## Exercise requirements
Determine how many lines in the data below contain "true" and write only that number.

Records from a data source
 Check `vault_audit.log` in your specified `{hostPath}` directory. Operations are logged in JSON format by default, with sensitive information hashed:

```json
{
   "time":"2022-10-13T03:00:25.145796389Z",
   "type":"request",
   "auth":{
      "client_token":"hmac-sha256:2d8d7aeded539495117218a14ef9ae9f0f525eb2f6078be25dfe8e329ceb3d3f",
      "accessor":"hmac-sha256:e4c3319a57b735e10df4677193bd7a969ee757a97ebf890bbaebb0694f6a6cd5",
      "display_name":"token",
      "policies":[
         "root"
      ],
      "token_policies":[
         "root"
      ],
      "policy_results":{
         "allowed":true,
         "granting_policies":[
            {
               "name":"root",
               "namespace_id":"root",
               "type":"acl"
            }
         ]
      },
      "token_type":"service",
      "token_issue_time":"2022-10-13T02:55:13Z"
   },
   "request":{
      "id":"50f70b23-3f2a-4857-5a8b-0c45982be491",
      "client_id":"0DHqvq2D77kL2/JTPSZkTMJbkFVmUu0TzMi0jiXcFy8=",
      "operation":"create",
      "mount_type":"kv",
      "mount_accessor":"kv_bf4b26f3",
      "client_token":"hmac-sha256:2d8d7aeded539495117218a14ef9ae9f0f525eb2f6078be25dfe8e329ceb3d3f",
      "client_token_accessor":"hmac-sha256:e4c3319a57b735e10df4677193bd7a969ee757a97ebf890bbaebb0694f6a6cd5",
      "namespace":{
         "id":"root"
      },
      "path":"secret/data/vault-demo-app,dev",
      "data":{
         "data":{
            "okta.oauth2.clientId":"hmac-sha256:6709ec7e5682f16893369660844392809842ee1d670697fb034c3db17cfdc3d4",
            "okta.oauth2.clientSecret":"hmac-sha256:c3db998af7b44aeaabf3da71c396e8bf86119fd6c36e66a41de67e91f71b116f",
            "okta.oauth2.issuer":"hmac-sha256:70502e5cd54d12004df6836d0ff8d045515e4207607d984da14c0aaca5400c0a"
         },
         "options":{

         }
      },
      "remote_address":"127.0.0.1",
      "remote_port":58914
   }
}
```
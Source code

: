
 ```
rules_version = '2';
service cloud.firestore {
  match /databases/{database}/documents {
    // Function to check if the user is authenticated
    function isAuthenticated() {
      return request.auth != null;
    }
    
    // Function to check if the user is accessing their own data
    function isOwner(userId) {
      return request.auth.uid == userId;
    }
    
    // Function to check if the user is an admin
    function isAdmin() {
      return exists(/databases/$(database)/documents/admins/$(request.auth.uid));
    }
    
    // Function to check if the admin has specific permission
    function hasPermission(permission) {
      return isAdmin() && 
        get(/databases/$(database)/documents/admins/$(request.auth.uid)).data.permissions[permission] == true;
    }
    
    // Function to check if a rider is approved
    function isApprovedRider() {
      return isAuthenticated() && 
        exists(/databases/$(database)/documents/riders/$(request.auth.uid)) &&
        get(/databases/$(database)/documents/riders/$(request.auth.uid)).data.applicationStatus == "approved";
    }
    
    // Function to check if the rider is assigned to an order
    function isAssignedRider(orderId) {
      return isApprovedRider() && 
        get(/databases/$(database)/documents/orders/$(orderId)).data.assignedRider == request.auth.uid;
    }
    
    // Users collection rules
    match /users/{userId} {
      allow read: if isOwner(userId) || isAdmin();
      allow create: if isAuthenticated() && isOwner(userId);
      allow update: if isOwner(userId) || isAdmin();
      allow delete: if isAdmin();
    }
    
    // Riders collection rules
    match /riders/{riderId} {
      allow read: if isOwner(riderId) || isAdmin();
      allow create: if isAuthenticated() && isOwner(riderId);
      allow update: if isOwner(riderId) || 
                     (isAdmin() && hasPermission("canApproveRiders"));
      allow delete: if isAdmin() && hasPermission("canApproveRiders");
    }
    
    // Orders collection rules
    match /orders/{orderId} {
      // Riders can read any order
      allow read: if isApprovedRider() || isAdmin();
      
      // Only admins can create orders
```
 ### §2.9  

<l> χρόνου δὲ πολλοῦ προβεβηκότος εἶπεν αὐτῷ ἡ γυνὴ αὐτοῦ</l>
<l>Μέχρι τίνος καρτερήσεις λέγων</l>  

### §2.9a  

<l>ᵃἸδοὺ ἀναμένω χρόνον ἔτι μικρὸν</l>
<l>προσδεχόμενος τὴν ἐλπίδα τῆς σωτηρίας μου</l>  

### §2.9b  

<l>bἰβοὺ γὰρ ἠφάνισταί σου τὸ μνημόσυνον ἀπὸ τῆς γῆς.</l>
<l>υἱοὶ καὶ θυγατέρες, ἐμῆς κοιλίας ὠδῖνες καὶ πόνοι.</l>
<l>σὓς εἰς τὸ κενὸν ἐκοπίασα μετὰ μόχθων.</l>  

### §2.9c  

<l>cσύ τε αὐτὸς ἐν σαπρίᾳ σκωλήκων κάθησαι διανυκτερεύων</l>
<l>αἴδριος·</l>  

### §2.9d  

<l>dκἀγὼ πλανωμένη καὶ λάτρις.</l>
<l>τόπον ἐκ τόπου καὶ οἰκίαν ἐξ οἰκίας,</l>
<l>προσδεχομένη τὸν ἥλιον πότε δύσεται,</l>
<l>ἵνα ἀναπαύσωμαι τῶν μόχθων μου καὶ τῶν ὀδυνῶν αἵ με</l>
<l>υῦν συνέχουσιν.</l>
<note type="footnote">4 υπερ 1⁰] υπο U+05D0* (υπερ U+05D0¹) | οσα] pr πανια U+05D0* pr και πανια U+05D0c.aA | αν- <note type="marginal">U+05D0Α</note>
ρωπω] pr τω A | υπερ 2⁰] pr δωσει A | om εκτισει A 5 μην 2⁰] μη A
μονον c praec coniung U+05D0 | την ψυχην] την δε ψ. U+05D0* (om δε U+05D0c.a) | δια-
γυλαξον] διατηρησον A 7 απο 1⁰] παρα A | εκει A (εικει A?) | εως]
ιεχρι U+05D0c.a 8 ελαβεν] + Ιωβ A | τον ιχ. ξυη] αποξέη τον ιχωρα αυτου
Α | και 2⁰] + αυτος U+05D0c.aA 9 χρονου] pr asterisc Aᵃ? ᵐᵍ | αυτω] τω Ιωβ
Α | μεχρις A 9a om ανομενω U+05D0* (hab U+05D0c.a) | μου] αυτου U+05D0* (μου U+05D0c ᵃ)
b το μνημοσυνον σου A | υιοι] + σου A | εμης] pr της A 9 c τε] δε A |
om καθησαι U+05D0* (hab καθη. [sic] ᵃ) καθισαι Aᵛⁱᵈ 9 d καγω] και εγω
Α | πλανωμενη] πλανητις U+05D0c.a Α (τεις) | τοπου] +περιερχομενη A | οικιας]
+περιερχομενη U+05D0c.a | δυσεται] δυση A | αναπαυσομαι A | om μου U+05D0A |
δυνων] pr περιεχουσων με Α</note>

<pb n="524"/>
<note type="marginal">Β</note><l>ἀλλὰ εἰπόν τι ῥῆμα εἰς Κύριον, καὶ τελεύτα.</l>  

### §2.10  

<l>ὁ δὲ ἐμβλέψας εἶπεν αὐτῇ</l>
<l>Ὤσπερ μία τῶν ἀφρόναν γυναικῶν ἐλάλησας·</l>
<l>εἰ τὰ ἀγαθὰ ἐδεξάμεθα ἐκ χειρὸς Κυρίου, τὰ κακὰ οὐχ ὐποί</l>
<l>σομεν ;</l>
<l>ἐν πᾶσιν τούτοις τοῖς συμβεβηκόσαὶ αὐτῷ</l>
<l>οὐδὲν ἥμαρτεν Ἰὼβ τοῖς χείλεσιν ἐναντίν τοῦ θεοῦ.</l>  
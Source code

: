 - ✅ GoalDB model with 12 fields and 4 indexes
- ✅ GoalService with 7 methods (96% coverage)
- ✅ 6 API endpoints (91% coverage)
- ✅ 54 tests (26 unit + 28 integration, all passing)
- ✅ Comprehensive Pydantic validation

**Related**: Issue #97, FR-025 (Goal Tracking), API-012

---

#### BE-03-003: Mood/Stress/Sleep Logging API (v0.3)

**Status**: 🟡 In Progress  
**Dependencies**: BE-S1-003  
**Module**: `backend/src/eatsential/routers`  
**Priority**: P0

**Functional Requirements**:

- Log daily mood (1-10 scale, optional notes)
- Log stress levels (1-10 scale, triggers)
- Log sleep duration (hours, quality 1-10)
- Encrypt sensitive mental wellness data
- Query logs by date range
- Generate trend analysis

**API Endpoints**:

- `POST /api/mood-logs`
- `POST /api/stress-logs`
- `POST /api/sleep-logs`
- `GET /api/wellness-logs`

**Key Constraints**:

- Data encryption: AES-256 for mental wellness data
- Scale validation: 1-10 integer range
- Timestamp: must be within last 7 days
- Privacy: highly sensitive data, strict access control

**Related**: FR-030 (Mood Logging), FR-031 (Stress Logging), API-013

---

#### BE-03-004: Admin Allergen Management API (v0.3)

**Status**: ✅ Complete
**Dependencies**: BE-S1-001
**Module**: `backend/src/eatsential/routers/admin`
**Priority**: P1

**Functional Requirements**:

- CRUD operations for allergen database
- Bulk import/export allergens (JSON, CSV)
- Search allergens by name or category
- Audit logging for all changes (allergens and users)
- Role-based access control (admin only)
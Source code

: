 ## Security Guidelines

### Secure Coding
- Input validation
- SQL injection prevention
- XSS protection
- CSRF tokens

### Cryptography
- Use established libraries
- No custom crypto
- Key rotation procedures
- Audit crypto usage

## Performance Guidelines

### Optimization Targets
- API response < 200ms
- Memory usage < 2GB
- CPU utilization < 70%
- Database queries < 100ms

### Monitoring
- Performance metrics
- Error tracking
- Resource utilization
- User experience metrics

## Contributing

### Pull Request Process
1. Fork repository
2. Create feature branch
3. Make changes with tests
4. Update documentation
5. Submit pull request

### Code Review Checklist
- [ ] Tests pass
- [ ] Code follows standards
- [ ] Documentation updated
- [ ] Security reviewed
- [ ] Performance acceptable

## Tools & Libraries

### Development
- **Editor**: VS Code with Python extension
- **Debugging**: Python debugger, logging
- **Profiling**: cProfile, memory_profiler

## Response
2